Exactly reproduce the data from its first line through the line with "idiomas devem aparecerautomáticamente.", leaving out every line after it.

[Dataset records — start]

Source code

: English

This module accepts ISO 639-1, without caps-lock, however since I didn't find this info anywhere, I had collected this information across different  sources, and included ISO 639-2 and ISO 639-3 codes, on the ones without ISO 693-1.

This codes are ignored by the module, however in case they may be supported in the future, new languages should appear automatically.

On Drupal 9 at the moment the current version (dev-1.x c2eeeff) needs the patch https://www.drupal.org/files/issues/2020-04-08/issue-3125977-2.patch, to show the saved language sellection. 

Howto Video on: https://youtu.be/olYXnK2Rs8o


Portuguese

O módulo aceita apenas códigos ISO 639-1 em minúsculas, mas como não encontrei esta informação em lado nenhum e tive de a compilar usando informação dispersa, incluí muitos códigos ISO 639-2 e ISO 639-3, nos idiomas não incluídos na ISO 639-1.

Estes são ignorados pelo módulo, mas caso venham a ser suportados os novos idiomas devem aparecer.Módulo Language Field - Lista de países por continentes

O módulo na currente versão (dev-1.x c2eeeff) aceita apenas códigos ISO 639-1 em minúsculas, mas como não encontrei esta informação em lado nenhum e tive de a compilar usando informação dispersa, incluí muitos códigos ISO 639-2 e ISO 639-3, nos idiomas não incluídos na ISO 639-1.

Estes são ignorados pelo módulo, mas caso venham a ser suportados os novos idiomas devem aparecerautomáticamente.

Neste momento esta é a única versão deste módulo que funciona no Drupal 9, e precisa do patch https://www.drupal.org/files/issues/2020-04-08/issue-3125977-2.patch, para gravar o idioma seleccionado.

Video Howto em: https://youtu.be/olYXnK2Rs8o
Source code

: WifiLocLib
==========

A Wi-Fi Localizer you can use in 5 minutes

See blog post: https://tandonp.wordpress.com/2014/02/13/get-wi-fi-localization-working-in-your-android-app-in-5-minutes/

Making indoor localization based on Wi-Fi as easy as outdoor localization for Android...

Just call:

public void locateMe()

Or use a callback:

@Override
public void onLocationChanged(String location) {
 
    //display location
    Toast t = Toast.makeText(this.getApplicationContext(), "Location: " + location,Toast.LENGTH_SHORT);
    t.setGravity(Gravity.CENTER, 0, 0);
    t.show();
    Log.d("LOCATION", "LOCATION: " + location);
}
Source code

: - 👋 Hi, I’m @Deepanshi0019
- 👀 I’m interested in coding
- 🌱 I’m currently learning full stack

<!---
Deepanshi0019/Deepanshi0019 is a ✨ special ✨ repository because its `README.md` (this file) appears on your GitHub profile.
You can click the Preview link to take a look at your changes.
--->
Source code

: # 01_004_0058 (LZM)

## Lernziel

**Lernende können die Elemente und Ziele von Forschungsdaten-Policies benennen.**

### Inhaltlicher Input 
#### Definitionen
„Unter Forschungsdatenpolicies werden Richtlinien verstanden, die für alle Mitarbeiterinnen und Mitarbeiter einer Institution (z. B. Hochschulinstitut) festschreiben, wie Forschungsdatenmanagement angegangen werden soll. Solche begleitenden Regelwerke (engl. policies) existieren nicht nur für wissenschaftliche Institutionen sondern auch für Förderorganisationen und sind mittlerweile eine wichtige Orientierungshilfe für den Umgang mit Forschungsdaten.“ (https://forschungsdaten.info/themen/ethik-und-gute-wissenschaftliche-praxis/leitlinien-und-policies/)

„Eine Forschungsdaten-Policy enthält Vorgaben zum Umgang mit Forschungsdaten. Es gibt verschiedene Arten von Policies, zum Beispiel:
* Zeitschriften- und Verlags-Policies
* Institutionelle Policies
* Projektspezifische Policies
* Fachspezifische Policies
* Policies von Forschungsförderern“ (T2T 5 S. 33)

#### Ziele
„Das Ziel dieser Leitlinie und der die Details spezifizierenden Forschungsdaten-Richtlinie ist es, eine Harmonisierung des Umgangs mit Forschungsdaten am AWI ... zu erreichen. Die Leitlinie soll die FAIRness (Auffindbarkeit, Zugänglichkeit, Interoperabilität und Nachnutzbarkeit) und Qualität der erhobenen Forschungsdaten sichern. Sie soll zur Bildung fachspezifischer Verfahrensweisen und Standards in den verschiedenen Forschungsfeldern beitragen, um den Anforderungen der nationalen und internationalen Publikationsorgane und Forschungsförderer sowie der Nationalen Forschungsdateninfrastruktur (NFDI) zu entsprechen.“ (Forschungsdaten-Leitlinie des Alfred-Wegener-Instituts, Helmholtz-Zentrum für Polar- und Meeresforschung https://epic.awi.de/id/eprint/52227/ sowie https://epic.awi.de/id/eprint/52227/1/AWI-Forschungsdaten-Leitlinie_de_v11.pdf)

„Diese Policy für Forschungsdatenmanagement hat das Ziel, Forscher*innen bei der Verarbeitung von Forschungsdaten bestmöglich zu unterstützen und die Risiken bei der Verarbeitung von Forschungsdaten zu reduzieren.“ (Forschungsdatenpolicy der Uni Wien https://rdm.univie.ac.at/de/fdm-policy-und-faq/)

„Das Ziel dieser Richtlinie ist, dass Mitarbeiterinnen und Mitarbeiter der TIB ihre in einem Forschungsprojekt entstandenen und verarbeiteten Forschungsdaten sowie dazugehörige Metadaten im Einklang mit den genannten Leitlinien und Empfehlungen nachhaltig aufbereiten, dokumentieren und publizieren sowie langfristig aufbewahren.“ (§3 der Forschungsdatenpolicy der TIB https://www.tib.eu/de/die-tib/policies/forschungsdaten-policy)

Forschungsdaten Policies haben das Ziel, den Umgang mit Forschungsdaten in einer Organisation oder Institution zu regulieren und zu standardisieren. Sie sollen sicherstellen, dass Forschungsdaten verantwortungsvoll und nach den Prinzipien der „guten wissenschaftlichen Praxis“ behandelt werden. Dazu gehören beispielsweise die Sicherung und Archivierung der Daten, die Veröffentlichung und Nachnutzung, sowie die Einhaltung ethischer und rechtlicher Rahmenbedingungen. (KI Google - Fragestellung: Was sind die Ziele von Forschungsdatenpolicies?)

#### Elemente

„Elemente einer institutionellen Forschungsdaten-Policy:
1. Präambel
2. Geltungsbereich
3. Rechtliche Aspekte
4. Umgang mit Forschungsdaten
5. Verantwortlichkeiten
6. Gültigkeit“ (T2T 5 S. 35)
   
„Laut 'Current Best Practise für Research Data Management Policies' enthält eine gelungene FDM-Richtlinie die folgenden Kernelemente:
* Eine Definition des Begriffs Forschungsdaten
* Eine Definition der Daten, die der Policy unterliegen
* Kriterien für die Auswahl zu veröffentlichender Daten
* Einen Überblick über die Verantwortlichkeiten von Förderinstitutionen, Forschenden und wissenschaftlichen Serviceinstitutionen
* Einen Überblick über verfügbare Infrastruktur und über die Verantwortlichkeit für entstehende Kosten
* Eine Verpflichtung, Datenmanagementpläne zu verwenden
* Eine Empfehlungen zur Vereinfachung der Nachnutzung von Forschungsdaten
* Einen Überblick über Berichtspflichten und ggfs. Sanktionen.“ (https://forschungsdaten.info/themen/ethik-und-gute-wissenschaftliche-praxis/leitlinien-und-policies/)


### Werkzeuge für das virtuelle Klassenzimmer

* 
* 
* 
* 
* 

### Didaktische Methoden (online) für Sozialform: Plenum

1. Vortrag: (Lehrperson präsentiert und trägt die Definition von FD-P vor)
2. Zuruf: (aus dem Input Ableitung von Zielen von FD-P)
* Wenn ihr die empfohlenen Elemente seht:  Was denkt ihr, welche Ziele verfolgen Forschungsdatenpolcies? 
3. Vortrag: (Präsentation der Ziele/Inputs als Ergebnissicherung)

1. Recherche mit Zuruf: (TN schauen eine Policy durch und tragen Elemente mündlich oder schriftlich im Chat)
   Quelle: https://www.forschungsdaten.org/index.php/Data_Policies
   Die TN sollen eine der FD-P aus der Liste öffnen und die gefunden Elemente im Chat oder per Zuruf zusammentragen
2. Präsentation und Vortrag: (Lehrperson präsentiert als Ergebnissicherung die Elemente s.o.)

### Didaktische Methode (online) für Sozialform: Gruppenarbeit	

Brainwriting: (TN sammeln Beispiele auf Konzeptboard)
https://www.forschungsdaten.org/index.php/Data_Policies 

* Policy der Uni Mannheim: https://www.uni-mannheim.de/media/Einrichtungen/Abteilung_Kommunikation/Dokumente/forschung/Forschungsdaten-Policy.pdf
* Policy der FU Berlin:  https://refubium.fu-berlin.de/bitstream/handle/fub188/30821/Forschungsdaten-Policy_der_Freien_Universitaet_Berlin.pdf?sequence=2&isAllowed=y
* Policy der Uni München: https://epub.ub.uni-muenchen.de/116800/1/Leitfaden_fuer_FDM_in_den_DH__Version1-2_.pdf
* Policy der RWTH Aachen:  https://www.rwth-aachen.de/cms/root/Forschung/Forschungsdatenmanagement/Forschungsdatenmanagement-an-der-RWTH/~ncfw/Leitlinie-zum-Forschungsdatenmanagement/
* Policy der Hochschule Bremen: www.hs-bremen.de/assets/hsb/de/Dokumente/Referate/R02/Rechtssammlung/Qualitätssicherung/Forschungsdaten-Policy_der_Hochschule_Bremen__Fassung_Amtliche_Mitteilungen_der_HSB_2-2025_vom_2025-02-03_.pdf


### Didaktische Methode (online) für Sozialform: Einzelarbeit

[Dataset records — finish]

**Result:**
Source code

: English

This module accepts ISO 639-1, without caps-lock, however since I didn't find this info anywhere, I had collected this information across different  sources, and included ISO 639-2 and ISO 639-3 codes, on the ones without ISO 693-1.

This codes are ignored by the module, however in case they may be supported in the future, new languages should appear automatically.

On Drupal 9 at the moment the current version (dev-1.x c2eeeff) needs the patch https://www.drupal.org/files/issues/2020-04-08/issue-3125977-2.patch, to show the saved language sellection. 

Howto Video on: https://youtu.be/olYXnK2Rs8o


Portuguese

O módulo aceita apenas códigos ISO 639-1 em minúsculas, mas como não encontrei esta informação em lado nenhum e tive de a compilar usando informação dispersa, incluí muitos códigos ISO 639-2 e ISO 639-3, nos idiomas não incluídos na ISO 639-1.

Estes são ignorados pelo módulo, mas caso venham a ser suportados os novos idiomas devem aparecer.Módulo Language Field - Lista de países por continentes

O módulo na currente versão (dev-1.x c2eeeff) aceita apenas códigos ISO 639-1 em minúsculas, mas como não encontrei esta informação em lado nenhum e tive de a compilar usando informação dispersa, incluí muitos códigos ISO 639-2 e ISO 639-3, nos idiomas não incluídos na ISO 639-1.

Estes são ignorados pelo módulo, mas caso venham a ser suportados os novos idiomas devem aparecerautomáticamente.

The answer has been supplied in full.